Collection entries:
::::

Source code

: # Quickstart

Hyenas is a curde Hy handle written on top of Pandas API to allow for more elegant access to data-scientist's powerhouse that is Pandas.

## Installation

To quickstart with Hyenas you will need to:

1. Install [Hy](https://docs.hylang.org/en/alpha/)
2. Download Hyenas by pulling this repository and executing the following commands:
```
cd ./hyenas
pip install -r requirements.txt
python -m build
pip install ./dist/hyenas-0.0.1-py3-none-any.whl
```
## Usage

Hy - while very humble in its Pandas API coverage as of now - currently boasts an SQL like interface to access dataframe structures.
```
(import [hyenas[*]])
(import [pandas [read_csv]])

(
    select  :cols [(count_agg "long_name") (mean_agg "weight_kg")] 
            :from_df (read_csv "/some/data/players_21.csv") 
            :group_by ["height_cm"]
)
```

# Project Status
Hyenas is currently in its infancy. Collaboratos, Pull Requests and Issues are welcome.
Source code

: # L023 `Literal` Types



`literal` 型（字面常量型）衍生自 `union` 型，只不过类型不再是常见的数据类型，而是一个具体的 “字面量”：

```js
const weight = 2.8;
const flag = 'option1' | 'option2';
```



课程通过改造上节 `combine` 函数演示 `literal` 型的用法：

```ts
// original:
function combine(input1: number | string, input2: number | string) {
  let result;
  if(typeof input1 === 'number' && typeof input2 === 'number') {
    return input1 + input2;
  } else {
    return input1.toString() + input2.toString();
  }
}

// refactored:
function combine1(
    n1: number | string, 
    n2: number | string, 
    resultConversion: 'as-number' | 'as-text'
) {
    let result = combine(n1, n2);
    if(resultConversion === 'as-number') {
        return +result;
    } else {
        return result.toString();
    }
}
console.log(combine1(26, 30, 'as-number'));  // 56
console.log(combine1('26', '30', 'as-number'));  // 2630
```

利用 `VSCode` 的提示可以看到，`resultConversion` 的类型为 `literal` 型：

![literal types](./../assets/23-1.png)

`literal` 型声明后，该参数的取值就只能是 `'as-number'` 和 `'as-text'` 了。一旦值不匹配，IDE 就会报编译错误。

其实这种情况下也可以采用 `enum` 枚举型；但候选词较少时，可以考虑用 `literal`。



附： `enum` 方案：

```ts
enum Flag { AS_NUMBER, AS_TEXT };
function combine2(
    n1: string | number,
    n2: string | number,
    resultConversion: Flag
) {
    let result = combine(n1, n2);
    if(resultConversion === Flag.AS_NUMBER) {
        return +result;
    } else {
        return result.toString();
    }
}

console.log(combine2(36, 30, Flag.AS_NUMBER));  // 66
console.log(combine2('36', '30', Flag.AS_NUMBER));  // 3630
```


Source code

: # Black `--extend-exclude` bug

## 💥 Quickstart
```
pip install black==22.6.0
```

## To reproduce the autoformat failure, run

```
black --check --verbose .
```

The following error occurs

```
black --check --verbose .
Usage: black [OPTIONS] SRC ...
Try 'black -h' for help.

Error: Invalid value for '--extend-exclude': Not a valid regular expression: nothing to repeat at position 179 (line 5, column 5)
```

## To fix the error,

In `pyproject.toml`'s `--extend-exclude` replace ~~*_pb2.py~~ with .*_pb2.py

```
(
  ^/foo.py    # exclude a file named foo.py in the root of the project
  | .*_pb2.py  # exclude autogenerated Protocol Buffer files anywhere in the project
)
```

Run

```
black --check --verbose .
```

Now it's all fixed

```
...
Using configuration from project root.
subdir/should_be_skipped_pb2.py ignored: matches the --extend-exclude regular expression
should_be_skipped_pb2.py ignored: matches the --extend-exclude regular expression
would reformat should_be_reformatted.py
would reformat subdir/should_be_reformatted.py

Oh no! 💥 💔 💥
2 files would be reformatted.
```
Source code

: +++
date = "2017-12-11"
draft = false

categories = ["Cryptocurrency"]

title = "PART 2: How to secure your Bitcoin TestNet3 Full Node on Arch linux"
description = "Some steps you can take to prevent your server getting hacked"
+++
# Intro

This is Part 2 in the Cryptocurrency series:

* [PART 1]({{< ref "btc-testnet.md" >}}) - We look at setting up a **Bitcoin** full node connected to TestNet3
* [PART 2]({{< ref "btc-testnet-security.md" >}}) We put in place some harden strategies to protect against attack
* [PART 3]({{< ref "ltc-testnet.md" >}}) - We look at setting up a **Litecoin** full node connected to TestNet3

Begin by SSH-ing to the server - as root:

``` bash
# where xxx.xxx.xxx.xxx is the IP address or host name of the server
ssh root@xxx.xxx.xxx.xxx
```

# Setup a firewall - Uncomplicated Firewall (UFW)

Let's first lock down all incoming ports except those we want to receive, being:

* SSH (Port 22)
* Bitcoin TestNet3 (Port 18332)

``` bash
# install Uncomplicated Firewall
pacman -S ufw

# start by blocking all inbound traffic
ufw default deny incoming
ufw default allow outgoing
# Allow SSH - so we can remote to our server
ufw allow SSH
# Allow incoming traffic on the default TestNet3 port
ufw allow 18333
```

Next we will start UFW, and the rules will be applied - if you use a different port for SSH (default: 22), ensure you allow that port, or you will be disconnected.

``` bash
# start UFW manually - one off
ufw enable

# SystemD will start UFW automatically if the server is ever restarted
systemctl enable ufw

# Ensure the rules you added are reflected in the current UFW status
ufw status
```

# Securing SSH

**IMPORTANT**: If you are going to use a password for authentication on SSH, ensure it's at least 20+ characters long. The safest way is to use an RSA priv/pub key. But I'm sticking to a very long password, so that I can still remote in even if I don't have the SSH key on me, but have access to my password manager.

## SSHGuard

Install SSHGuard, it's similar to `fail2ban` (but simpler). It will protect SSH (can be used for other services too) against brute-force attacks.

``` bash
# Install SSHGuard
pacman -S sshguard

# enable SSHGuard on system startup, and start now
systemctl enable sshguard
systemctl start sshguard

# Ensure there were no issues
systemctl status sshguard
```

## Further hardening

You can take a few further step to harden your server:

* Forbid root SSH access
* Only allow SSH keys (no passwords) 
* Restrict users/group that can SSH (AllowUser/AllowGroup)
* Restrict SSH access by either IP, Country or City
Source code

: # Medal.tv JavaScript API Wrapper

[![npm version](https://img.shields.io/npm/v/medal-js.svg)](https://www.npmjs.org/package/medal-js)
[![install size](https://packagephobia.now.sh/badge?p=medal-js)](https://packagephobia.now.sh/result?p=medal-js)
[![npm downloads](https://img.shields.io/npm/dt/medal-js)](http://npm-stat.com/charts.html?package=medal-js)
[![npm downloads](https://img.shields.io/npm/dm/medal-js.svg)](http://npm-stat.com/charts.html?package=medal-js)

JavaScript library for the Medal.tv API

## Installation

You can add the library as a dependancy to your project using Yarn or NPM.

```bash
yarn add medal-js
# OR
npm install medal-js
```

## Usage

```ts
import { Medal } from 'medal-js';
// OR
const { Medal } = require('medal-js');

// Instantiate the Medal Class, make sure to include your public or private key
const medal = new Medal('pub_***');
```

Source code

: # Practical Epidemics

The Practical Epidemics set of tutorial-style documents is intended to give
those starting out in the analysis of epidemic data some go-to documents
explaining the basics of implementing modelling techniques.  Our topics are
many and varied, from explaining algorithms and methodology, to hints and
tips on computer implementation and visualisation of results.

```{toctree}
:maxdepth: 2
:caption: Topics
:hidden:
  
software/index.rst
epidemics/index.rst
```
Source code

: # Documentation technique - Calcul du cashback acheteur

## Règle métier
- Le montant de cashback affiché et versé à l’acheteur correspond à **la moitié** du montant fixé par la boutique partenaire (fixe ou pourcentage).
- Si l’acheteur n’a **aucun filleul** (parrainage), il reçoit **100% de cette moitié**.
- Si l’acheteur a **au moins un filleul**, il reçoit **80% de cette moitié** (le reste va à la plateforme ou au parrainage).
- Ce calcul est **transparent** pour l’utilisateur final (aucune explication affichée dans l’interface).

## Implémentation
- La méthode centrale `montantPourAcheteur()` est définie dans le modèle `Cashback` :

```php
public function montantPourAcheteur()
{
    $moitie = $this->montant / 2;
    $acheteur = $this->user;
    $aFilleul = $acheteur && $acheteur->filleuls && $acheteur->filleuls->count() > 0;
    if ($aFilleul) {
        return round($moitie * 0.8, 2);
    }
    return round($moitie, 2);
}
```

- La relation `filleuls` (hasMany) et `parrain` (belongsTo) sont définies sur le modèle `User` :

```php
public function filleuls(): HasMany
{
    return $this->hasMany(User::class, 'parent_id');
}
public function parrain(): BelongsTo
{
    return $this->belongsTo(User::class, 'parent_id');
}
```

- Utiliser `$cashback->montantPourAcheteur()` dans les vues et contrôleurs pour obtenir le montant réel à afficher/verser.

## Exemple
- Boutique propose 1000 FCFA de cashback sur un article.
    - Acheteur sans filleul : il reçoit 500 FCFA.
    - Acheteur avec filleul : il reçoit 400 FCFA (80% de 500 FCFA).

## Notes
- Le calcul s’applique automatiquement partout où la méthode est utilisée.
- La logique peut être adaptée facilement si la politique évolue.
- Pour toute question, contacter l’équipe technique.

::::

From the records above, copy out the line with "JavaScript library for the Medal.tv API", the line with "many and varied, from", and every line between them, word for word.

### YOUR SOLUTION
JavaScript library for the Medal.tv API

## Installation

You can add the library as a dependancy to your project using Yarn or NPM.

```bash
yarn add medal-js
# OR
npm install medal-js
```

## Usage

```ts
import { Medal } from 'medal-js';
// OR
const { Medal } = require('medal-js');

// Instantiate the Medal Class, make sure to include your public or private key
const medal = new Medal('pub_***');
```

Source code

: # Practical Epidemics

The Practical Epidemics set of tutorial-style documents is intended to give
those starting out in the analysis of epidemic data some go-to documents
explaining the basics of implementing modelling techniques.  Our topics are
many and varied, from explaining algorithms and methodology, to hints and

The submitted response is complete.